Amandine André : « tremblé par le désir » (Anatomique comme)

Amandine André (autoportrait, courtesy © Amandine André)

Anatomisé, c’est peut-être pour moi la formule secrète de l’expérience de ce recueil. Anatomisé, c’est-à-dire atomisé et anatomiquement rendu à sa dimension corporelle, dans une conjonction où le mot, le verbe est à la fois isolé de tous les autres dans un souffle sans ponctuation et disant pourtant non pas la verticalité foudroyante de la parole, une parole hachée, bégayée, mais faisant de cette atomisation parole de corps et de mouvement, mots et verbes qui « activent nerfs fureurs et désastres ».

« Arraché au crâne issu des mots absorbe les organes réfute le papier. Plus que la phrase le goût de chair extraction du corps extraction de texte plus que la phrase ébrouer cela au monde. D’un bons hors la phrase lui marchant elle auteur. D’un bond autre temps séquence suivante phrases aux aguets. »

Une poésie faite pour le vertige de la voix, pour la renverse du souffle. « Cela comme monde comme seul comme brisé ».  C’est une partition étrange à lire dans le blanc entre les mots, où dans cet espace sidéral (cosmos retourné, solarisé) se lisent des gestes plutôt que des absences, des mystères insoupçonnés, ou des oublis : « ici joindre mains et la trace seulement ».

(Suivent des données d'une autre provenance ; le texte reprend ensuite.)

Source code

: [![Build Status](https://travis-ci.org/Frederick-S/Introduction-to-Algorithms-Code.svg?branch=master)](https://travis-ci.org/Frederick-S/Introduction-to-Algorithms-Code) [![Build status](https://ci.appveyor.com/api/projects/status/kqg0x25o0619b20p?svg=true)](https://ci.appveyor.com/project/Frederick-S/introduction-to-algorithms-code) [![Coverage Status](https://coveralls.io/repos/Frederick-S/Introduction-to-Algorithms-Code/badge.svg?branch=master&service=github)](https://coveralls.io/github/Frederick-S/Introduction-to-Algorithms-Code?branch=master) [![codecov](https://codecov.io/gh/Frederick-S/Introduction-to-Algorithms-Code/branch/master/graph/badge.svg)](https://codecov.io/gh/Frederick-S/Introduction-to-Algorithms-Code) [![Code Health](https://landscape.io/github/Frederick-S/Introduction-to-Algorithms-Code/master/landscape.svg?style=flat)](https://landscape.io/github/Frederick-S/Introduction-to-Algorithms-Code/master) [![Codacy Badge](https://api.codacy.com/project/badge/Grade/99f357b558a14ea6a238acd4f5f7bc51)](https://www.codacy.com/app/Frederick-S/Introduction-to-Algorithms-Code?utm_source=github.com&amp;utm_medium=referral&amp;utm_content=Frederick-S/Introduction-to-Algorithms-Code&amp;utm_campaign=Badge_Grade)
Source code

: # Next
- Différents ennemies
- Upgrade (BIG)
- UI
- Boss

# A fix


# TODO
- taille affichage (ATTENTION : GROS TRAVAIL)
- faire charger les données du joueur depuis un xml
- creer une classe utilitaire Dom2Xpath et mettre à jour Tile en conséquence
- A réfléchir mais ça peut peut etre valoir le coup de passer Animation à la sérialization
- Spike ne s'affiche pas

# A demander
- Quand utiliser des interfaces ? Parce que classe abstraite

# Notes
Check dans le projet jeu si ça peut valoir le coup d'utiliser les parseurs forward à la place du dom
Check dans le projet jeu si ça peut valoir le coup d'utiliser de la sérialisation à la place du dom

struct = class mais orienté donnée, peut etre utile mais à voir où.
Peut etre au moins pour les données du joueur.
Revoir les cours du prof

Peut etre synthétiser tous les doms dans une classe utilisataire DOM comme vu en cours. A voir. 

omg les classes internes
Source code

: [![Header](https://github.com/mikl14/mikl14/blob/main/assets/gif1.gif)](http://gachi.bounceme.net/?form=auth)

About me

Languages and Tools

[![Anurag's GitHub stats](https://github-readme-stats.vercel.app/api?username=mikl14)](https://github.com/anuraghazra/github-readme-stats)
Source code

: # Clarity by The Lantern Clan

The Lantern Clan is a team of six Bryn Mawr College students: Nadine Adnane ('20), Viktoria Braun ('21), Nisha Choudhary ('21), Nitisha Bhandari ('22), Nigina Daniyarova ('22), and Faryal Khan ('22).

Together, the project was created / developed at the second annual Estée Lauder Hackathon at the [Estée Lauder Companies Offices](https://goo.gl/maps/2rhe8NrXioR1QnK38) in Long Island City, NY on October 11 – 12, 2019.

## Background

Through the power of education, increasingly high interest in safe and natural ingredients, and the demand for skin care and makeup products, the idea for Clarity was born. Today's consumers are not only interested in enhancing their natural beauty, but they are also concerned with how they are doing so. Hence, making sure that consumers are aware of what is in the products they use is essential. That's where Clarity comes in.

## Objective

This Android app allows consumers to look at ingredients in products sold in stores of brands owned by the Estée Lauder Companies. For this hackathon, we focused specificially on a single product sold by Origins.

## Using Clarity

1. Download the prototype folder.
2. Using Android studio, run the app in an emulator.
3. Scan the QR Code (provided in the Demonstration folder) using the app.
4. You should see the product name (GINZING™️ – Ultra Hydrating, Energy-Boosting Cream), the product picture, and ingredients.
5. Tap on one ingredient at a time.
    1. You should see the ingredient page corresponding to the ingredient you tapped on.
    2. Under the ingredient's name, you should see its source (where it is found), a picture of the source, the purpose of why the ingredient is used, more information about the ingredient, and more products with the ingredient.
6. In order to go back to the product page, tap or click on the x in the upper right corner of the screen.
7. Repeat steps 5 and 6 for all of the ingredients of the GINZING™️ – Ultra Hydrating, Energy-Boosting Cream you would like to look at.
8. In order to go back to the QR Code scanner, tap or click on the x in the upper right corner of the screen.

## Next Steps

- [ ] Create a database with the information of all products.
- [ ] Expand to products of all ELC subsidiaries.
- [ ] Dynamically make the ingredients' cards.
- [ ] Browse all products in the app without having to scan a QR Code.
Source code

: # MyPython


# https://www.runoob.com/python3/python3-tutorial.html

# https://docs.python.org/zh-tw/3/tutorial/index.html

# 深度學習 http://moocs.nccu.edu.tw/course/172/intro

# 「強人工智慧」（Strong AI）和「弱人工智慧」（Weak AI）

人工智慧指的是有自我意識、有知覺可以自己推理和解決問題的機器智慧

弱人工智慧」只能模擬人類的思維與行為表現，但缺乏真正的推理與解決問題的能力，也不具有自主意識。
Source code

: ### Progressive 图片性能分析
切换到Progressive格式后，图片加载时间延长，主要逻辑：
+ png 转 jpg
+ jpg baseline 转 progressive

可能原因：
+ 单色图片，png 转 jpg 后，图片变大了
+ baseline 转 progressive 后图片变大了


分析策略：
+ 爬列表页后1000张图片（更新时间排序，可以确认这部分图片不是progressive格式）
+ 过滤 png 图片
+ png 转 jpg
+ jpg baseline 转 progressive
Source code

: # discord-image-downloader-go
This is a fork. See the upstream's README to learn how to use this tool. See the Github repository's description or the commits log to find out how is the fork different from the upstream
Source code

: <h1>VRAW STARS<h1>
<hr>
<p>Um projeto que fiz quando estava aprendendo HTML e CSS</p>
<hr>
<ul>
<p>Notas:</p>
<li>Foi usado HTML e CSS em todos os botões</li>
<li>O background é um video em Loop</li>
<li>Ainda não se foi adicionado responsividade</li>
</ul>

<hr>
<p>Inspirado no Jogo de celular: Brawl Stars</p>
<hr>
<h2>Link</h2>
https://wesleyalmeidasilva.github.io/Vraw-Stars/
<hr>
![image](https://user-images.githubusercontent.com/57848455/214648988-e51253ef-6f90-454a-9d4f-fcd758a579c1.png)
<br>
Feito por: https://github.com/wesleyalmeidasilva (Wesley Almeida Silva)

C’est dire que ce livre ouvre ainsi un espace de possibles où la formule « Anatomique comme » s’inscrit comme une proposition d’interruption plutôt qu’ouverture à la liste, à la longue liste qui pourrait se vouloir comme poétique de l’image et de la métaphore que l’on pourrait continuer à l’infini (comme… comme… comme… pulsation régulière de l’imaginaire poétique). Au « stupéfiant image » et à « l’explosante fixe » d’André Breton, Amandine André répond par l’« Infixe explosante hors », où « fictionnant l’infixe elle des images au montage et ». Il faut alors entendre « anatomique comme » – rien, comme la totalité de ce qui fait corps, atomisé et rendu corporel. Anatomique comme ce qui se dit dans d’autres langages que celui des mots. Ici disant essentiellement le corps, disant essentiellement le corps en mouvement, défait de l’image, disant en saccade, en « souffles rauques » parfois la partition du butō (« A la mi-nuit six jambes s’activant vers prenant le corps neutralisant lui »), parfois combat de nuit et de nuit « tracé noté par elle (…) comme noir l’œil ce qui fixe », parfois redisant la rencontre dans la foule d’un homme et d’une femme « tremblé par le désir » – chorégraphie du chaos en cinq actes et trois scènes.

© Diacritik

Le regard anatomique est d’ordinaire le regard sur le corps défait, décomposé en organes – regard que la naissance de la médecine dite clinique viendra, à la fin du XVIIIe siècle, sanctifier. On se souvient du début du livre de Foucault : « Il est question dans ce livre de l’espace, du langage et de la mort – il est question de regard. » (Naissance de la clinique). Ce regard est thanatopratique, c’est celui de l’anatomie pathologique et du corps vivant écartelé sous le regard de la médecine en parties composantes. Malaise du corps rendu à son anatomie, c’était ce dont Amandine André parlait dans De la destruction (2016) en parlant du visage de la personne disparue, absorbé dans cette ressemblance sans ressemblance dont parle si bien Blanchot et qui lui permet de penser ce qu’est une image : « Le cadavre est sa propre image. Il n’a plus avec ce monde où il apparaît que les relations d’une image (…). La catégorie de l’art est liée à cette possibilité pour les objets d’« apparaître », c’est-à-dire s’abandonner à la pure et simple ressemblance derrière laquelle il n’y a rien » (L’espace littéraire). Mais ici le corps anatomique n’est pas image, ne fait pas image, le corps atomisé n’est pas mort, le regard corporel se fait au contraire vitalité – vitalité qui n’exclut pas la violence et la menace de la mort, au contraire. C’est peut-être là la grande leçon du « corps-sans-organes » d’Artaud et qu’analysèrent Deleuze et Guattari : la possibilité de retourner l’expérience traumatique, schizoïde, de la perception du corps fragmenté en une puissance d’exister, et c’est ce que fait Amandine André dans cette « phrase prise de vitesse ».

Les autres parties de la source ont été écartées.